[Data extracted from a collection]
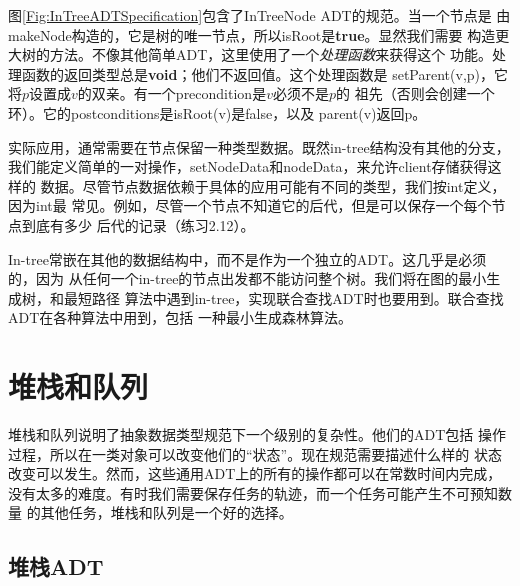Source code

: 图\ref{Fig:InTreeADTSpecification}包含了InTreeNode ADT的规范。当一个节点是
由makeNode构造的，它是树的唯一节点，所以isRoot是\textbf{true}。显然我们需要
构造更大树的方法。不像其他简单ADT，这里使用了一个\emph{处理函数}来获得这个
功能。处理函数的返回类型总是\textbf{void}；他们不返回值。这个处理函数是
setParent(v,p)，它将$p$设置成$v$的双亲。有一个precondition是$v$必须不是$p$的
祖先（否则会创建一个环）。它的postconditions是isRoot(v)是false，以及
parent(v)返回p。

实际应用，通常需要在节点保留一种类型数据。既然in-tree结构没有其他的分支，
我们能定义简单的一对操作，setNodeData和nodeData，来允许client存储获得这样的
数据。尽管节点数据依赖于具体的应用可能有不同的类型，我们按int定义，因为int最
常见。例如，尽管一个节点不知道它的后代，但是可以保存一个每个节点到底有多少
后代的记录（练习2.12）。

In-tree常嵌在其他的数据结构中，而不是作为一个独立的ADT。这几乎是必须的，因为
从任何一个in-tree的节点出发都不能访问整个树。我们将在图的最小生成树，和最短路径
算法中遇到in-tree，实现联合查找ADT时也要用到。联合查找ADT在各种算法中用到，包括
一种最小生成森林算法。

\section{堆栈和队列}
堆栈和队列说明了抽象数据类型规范下一个级别的复杂性。他们的ADT包括
操作过程，所以在一类对象可以改变他们的“状态”。现在规范需要描述什么样的
状态改变可以发生。然而，这些通用ADT上的所有的操作都可以在常数时间内完成，
没有太多的难度。有时我们需要保存任务的轨迹，而一个任务可能产生不可预知数量
的其他任务，堆栈和队列是一个好的选择。


\subsection{堆栈ADT}\label{Sec:StackADT}

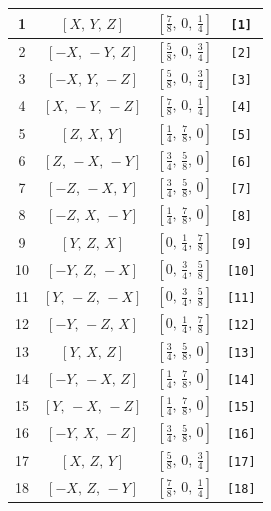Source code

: \documentclass[fleqn,8pt]{jsarticle}
\begin{document}
\begin{longtable}{cccc}
1 & $\left[ X,\, Y,\, Z \right]$ & $\left[ \frac{7}{8},\, 0,\, \frac{1}{4} \right]$ & {\tt [1]} \\ \hline
2 & $\left[ - X,\, - Y,\, Z \right]$ & $\left[ \frac{5}{8},\, 0,\, \frac{3}{4} \right]$ & {\tt [2]} \\ \hline
3 & $\left[ - X,\, Y,\, - Z \right]$ & $\left[ \frac{5}{8},\, 0,\, \frac{3}{4} \right]$ & {\tt [3]} \\ \hline
4 & $\left[ X,\, - Y,\, - Z \right]$ & $\left[ \frac{7}{8},\, 0,\, \frac{1}{4} \right]$ & {\tt [4]} \\ \hline
5 & $\left[ Z,\, X,\, Y \right]$ & $\left[ \frac{1}{4},\, \frac{7}{8},\, 0 \right]$ & {\tt [5]} \\ \hline
6 & $\left[ Z,\, - X,\, - Y \right]$ & $\left[ \frac{3}{4},\, \frac{5}{8},\, 0 \right]$ & {\tt [6]} \\ \hline
7 & $\left[ - Z,\, - X,\, Y \right]$ & $\left[ \frac{3}{4},\, \frac{5}{8},\, 0 \right]$ & {\tt [7]} \\ \hline
8 & $\left[ - Z,\, X,\, - Y \right]$ & $\left[ \frac{1}{4},\, \frac{7}{8},\, 0 \right]$ & {\tt [8]} \\ \hline
9 & $\left[ Y,\, Z,\, X \right]$ & $\left[ 0,\, \frac{1}{4},\, \frac{7}{8} \right]$ & {\tt [9]} \\ \hline
10 & $\left[ - Y,\, Z,\, - X \right]$ & $\left[ 0,\, \frac{3}{4},\, \frac{5}{8} \right]$ & {\tt [10]} \\ \hline
11 & $\left[ Y,\, - Z,\, - X \right]$ & $\left[ 0,\, \frac{3}{4},\, \frac{5}{8} \right]$ & {\tt [11]} \\ \hline
12 & $\left[ - Y,\, - Z,\, X \right]$ & $\left[ 0,\, \frac{1}{4},\, \frac{7}{8} \right]$ & {\tt [12]} \\ \hline
13 & $\left[ Y,\, X,\, Z \right]$ & $\left[ \frac{3}{4},\, \frac{5}{8},\, 0 \right]$ & {\tt [13]} \\ \hline
14 & $\left[ - Y,\, - X,\, Z \right]$ & $\left[ \frac{1}{4},\, \frac{7}{8},\, 0 \right]$ & {\tt [14]} \\ \hline
15 & $\left[ Y,\, - X,\, - Z \right]$ & $\left[ \frac{1}{4},\, \frac{7}{8},\, 0 \right]$ & {\tt [15]} \\ \hline
16 & $\left[ - Y,\, X,\, - Z \right]$ & $\left[ \frac{3}{4},\, \frac{5}{8},\, 0 \right]$ & {\tt [16]} \\ \hline
17 & $\left[ X,\, Z,\, Y \right]$ & $\left[ \frac{5}{8},\, 0,\, \frac{3}{4} \right]$ & {\tt [17]} \\ \hline
18 & $\left[ - X,\, Z,\, - Y \right]$ & $\left[ \frac{7}{8},\, 0,\, \frac{1}{4} \right]$ & {\tt [18]} \\ \hline

\end{longtable}
\end{document}
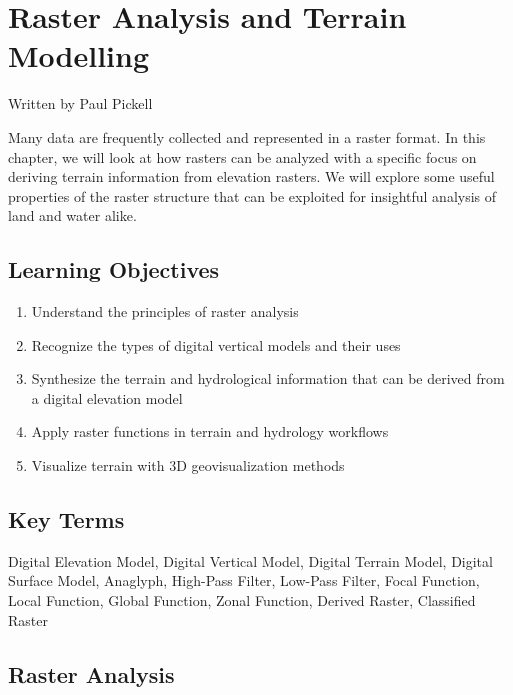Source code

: \documentclass[
]{book}
\providecommand{\tightlist}{%
  \setlength{\itemsep}{0pt}\setlength{\parskip}{0pt}}
\begin{document}
\chapter{Raster Analysis and Terrain Modelling}\label{raster-analysis-and-terrain-modelling}

Written by
Paul Pickell

Many data are frequently collected and represented in a raster format. In this chapter, we will look at how rasters can be analyzed with a specific focus on deriving terrain information from elevation rasters. We will explore some useful properties of the raster structure that can be exploited for insightful analysis of land and water alike.

\section*{Learning Objectives}\label{learning-objectives-7}

\begin{enumerate}
\def\labelenumi{\arabic{enumi}.}
\tightlist
\item
  Understand the principles of raster analysis
\item
  Recognize the types of digital vertical models and their uses
\item
  Synthesize the terrain and hydrological information that can be derived from a digital elevation model
\item
  Apply raster functions in terrain and hydrology workflows
\item
  Visualize terrain with 3D geovisualization methods
\end{enumerate}

\section*{Key Terms}\label{key-terms-7}

Digital Elevation Model, Digital Vertical Model, Digital Terrain Model, Digital Surface Model, Anaglyph, High-Pass Filter, Low-Pass Filter, Focal Function, Local Function, Global Function, Zonal Function, Derived Raster, Classified Raster

\section{Raster Analysis}\label{raster-analysis}
\end{document}
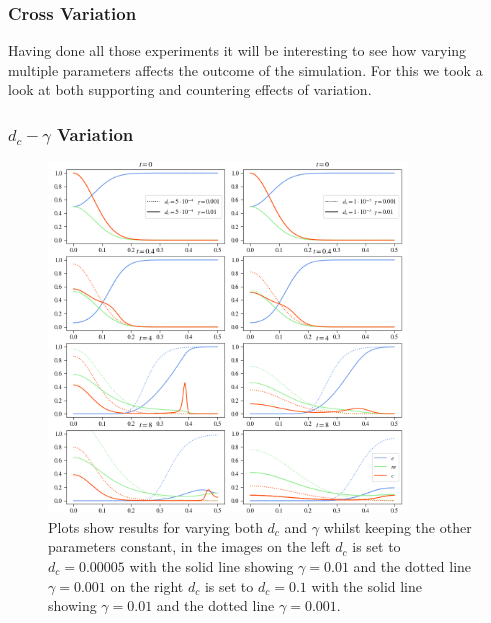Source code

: \subsubsection*{Cross Variation}
Having done all those experiments it will be interesting to see how varying multiple parameters affects the outcome of the simulation. For this we took a look at both supporting and countering effects of variation. 

\subsubsection*{$d_c - \gamma$ Variation}
\begin{figure}[h]
    \centering
    \includegraphics[width=0.85\textwidth]{resources/images/dc_gamma_variation.png}
    \caption{Plots show results for varying both $d_c$ and $\gamma$ whilst keeping the other parameters constant, in the images on the left $d_c$ is set to $d_c=0.00005$ with the solid line showing $\gamma = 0.01$ and the dotted line $\gamma=0.001$ on the right $d_c$ is set to $d_c=0.1$ with the solid line showing $\gamma = 0.01$ and the dotted line $\gamma=0.001$.}
    \label{fig:dc_gamma_variation}
\end{figure}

__About this exercise__
All of the records above are to be printed exactly, with every picture omitted.

__Output for this exercise__
Source code

: 图\ref{Fig:InTreeADTSpecification}包含了InTreeNode ADT的规范。当一个节点是
由makeNode构造的，它是树的唯一节点，所以isRoot是\textbf{true}。显然我们需要
构造更大树的方法。不像其他简单ADT，这里使用了一个\emph{处理函数}来获得这个
功能。处理函数的返回类型总是\textbf{void}；他们不返回值。这个处理函数是
setParent(v,p)，它将$p$设置成$v$的双亲。有一个precondition是$v$必须不是$p$的
祖先（否则会创建一个环）。它的postconditions是isRoot(v)是false，以及
parent(v)返回p。

实际应用，通常需要在节点保留一种类型数据。既然in-tree结构没有其他的分支，
我们能定义简单的一对操作，setNodeData和nodeData，来允许client存储获得这样的
数据。尽管节点数据依赖于具体的应用可能有不同的类型，我们按int定义，因为int最
常见。例如，尽管一个节点不知道它的后代，但是可以保存一个每个节点到底有多少
后代的记录（练习2.12）。

In-tree常嵌在其他的数据结构中，而不是作为一个独立的ADT。这几乎是必须的，因为
从任何一个in-tree的节点出发都不能访问整个树。我们将在图的最小生成树，和最短路径
算法中遇到in-tree，实现联合查找ADT时也要用到。联合查找ADT在各种算法中用到，包括
一种最小生成森林算法。

\section{堆栈和队列}
堆栈和队列说明了抽象数据类型规范下一个级别的复杂性。他们的ADT包括
操作过程，所以在一类对象可以改变他们的“状态”。现在规范需要描述什么样的
状态改变可以发生。然而，这些通用ADT上的所有的操作都可以在常数时间内完成，
没有太多的难度。有时我们需要保存任务的轨迹，而一个任务可能产生不可预知数量
的其他任务，堆栈和队列是一个好的选择。


\subsection{堆栈ADT}\label{Sec:StackADT}

Source code

: \documentclass[fleqn,8pt]{jsarticle}
\begin{document}
\begin{longtable}{cccc}
1 & $\left[ X,\, Y,\, Z \right]$ & $\left[ \frac{7}{8},\, 0,\, \frac{1}{4} \right]$ & {\tt [1]} \\ \hline
2 & $\left[ - X,\, - Y,\, Z \right]$ & $\left[ \frac{5}{8},\, 0,\, \frac{3}{4} \right]$ & {\tt [2]} \\ \hline
3 & $\left[ - X,\, Y,\, - Z \right]$ & $\left[ \frac{5}{8},\, 0,\, \frac{3}{4} \right]$ & {\tt [3]} \\ \hline
4 & $\left[ X,\, - Y,\, - Z \right]$ & $\left[ \frac{7}{8},\, 0,\, \frac{1}{4} \right]$ & {\tt [4]} \\ \hline
5 & $\left[ Z,\, X,\, Y \right]$ & $\left[ \frac{1}{4},\, \frac{7}{8},\, 0 \right]$ & {\tt [5]} \\ \hline
6 & $\left[ Z,\, - X,\, - Y \right]$ & $\left[ \frac{3}{4},\, \frac{5}{8},\, 0 \right]$ & {\tt [6]} \\ \hline
7 & $\left[ - Z,\, - X,\, Y \right]$ & $\left[ \frac{3}{4},\, \frac{5}{8},\, 0 \right]$ & {\tt [7]} \\ \hline
8 & $\left[ - Z,\, X,\, - Y \right]$ & $\left[ \frac{1}{4},\, \frac{7}{8},\, 0 \right]$ & {\tt [8]} \\ \hline
9 & $\left[ Y,\, Z,\, X \right]$ & $\left[ 0,\, \frac{1}{4},\, \frac{7}{8} \right]$ & {\tt [9]} \\ \hline
10 & $\left[ - Y,\, Z,\, - X \right]$ & $\left[ 0,\, \frac{3}{4},\, \frac{5}{8} \right]$ & {\tt [10]} \\ \hline
11 & $\left[ Y,\, - Z,\, - X \right]$ & $\left[ 0,\, \frac{3}{4},\, \frac{5}{8} \right]$ & {\tt [11]} \\ \hline
12 & $\left[ - Y,\, - Z,\, X \right]$ & $\left[ 0,\, \frac{1}{4},\, \frac{7}{8} \right]$ & {\tt [12]} \\ \hline
13 & $\left[ Y,\, X,\, Z \right]$ & $\left[ \frac{3}{4},\, \frac{5}{8},\, 0 \right]$ & {\tt [13]} \\ \hline
14 & $\left[ - Y,\, - X,\, Z \right]$ & $\left[ \frac{1}{4},\, \frac{7}{8},\, 0 \right]$ & {\tt [14]} \\ \hline
15 & $\left[ Y,\, - X,\, - Z \right]$ & $\left[ \frac{1}{4},\, \frac{7}{8},\, 0 \right]$ & {\tt [15]} \\ \hline
16 & $\left[ - Y,\, X,\, - Z \right]$ & $\left[ \frac{3}{4},\, \frac{5}{8},\, 0 \right]$ & {\tt [16]} \\ \hline
17 & $\left[ X,\, Z,\, Y \right]$ & $\left[ \frac{5}{8},\, 0,\, \frac{3}{4} \right]$ & {\tt [17]} \\ \hline
18 & $\left[ - X,\, Z,\, - Y \right]$ & $\left[ \frac{7}{8},\, 0,\, \frac{1}{4} \right]$ & {\tt [18]} \\ \hline

\end{longtable}
\end{document}
Source code

: \documentclass[
]{book}
\providecommand{\tightlist}{%
  \setlength{\itemsep}{0pt}\setlength{\parskip}{0pt}}
\begin{document}
\chapter{Raster Analysis and Terrain Modelling}\label{raster-analysis-and-terrain-modelling}

Written by
Paul Pickell

Many data are frequently collected and represented in a raster format. In this chapter, we will look at how rasters can be analyzed with a specific focus on deriving terrain information from elevation rasters. We will explore some useful properties of the raster structure that can be exploited for insightful analysis of land and water alike.

\section*{Learning Objectives}\label{learning-objectives-7}

\begin{enumerate}
\def\labelenumi{\arabic{enumi}.}
\tightlist
\item
  Understand the principles of raster analysis
\item
  Recognize the types of digital vertical models and their uses
\item
  Synthesize the terrain and hydrological information that can be derived from a digital elevation model
\item
  Apply raster functions in terrain and hydrology workflows
\item
  Visualize terrain with 3D geovisualization methods
\end{enumerate}

\section*{Key Terms}\label{key-terms-7}

Digital Elevation Model, Digital Vertical Model, Digital Terrain Model, Digital Surface Model, Anaglyph, High-Pass Filter, Low-Pass Filter, Focal Function, Local Function, Global Function, Zonal Function, Derived Raster, Classified Raster

\section{Raster Analysis}\label{raster-analysis}
\end{document}
Source code

: \subsubsection*{Cross Variation}
Having done all those experiments it will be interesting to see how varying multiple parameters affects the outcome of the simulation. For this we took a look at both supporting and countering effects of variation. 

\subsubsection*{$d_c - \gamma$ Variation}
\begin{figure}[h]
    \centering
    \includegraphics[width=0.85\textwidth]{resources/images/dc_gamma_variation.png}
    \caption{Plots show results for varying both $d_c$ and $\gamma$ whilst keeping the other parameters constant, in the images on the left $d_c$ is set to $d_c=0.00005$ with the solid line showing $\gamma = 0.01$ and the dotted line $\gamma=0.001$ on the right $d_c$ is set to $d_c=0.1$ with the solid line showing $\gamma = 0.01$ and the dotted line $\gamma=0.001$.}
    \label{fig:dc_gamma_variation}
\end{figure}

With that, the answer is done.